— Exercise prompt —
In the records below, find the line holding "- Develop a security and compliance plan" and the line holding "## Description". Set down both, with every line between them, exactly.

□ □ □ □ □ □ □

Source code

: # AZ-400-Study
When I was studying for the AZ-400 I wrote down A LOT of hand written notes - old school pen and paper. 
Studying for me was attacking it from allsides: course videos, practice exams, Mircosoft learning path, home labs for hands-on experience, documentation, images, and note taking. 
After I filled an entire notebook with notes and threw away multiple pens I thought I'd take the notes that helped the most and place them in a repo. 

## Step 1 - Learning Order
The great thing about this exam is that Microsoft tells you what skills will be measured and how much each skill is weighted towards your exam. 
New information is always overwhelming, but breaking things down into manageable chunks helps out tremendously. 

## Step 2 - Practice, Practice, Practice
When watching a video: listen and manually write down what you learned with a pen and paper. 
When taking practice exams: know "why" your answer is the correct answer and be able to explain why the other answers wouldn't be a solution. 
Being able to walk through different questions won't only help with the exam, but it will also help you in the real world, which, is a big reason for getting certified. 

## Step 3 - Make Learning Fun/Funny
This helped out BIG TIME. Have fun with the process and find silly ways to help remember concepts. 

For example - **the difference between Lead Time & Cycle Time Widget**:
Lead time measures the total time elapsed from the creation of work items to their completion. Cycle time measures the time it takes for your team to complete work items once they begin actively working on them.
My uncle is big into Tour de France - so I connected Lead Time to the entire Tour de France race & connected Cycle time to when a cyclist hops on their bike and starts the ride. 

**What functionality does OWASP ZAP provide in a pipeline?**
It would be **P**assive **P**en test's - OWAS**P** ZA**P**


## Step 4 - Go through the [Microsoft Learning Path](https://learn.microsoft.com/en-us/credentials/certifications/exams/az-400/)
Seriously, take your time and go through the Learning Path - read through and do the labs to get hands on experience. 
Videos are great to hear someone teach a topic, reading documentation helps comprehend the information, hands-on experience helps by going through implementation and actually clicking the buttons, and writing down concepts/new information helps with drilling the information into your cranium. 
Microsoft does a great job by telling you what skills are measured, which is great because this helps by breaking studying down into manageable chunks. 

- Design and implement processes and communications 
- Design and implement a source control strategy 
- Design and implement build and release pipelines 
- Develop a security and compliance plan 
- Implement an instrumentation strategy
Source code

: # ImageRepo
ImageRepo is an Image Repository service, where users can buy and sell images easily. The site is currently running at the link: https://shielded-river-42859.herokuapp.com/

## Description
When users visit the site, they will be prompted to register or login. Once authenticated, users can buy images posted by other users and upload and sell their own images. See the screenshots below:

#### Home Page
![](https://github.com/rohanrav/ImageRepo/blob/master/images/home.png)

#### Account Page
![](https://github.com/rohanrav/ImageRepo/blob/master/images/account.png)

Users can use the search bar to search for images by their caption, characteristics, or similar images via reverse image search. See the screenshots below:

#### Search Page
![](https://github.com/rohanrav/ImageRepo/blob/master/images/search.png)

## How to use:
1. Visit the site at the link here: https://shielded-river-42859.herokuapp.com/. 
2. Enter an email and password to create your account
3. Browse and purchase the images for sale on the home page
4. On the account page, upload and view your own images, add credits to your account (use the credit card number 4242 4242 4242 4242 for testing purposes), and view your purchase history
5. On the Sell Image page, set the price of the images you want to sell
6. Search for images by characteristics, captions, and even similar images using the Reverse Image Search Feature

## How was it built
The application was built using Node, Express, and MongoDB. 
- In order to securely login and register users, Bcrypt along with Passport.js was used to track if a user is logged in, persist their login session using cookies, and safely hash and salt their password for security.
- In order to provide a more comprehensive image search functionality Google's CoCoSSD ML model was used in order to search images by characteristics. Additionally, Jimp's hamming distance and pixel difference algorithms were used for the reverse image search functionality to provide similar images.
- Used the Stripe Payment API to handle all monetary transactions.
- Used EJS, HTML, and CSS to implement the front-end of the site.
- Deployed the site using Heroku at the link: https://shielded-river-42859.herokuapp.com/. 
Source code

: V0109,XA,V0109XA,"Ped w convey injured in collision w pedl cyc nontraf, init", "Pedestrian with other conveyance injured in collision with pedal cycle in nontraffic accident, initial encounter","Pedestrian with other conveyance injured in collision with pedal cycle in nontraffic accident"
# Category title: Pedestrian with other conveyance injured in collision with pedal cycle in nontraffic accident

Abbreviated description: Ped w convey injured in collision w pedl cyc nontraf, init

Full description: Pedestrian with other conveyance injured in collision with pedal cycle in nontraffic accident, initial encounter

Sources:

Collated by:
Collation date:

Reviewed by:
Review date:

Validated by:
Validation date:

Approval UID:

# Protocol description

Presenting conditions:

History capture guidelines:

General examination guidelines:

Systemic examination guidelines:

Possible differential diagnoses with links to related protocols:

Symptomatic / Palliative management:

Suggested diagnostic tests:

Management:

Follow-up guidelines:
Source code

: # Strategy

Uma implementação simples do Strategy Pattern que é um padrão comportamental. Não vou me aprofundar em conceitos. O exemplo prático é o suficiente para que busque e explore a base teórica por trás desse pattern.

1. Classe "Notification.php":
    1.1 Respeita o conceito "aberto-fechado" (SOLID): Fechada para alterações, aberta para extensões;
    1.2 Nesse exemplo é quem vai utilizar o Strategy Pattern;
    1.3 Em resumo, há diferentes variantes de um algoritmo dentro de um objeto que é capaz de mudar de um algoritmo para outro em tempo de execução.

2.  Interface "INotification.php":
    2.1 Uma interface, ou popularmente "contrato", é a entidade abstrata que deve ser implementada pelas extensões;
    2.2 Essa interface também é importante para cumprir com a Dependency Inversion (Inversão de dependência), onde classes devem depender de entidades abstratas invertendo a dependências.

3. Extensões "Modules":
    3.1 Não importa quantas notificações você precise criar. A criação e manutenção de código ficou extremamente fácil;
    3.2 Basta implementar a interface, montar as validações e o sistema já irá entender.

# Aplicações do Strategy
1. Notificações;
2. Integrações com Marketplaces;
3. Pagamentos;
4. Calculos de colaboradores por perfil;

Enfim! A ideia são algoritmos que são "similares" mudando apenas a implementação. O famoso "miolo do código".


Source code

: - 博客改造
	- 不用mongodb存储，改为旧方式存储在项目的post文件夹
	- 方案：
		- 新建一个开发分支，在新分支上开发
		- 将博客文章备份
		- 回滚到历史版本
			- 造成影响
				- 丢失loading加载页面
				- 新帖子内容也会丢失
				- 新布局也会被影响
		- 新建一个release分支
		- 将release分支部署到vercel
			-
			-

□ □ □ □ □ □ □

— Result —
- Develop a security and compliance plan 
- Implement an instrumentation strategy
Source code

: # ImageRepo
ImageRepo is an Image Repository service, where users can buy and sell images easily. The site is currently running at the link: https://shielded-river-42859.herokuapp.com/

## Description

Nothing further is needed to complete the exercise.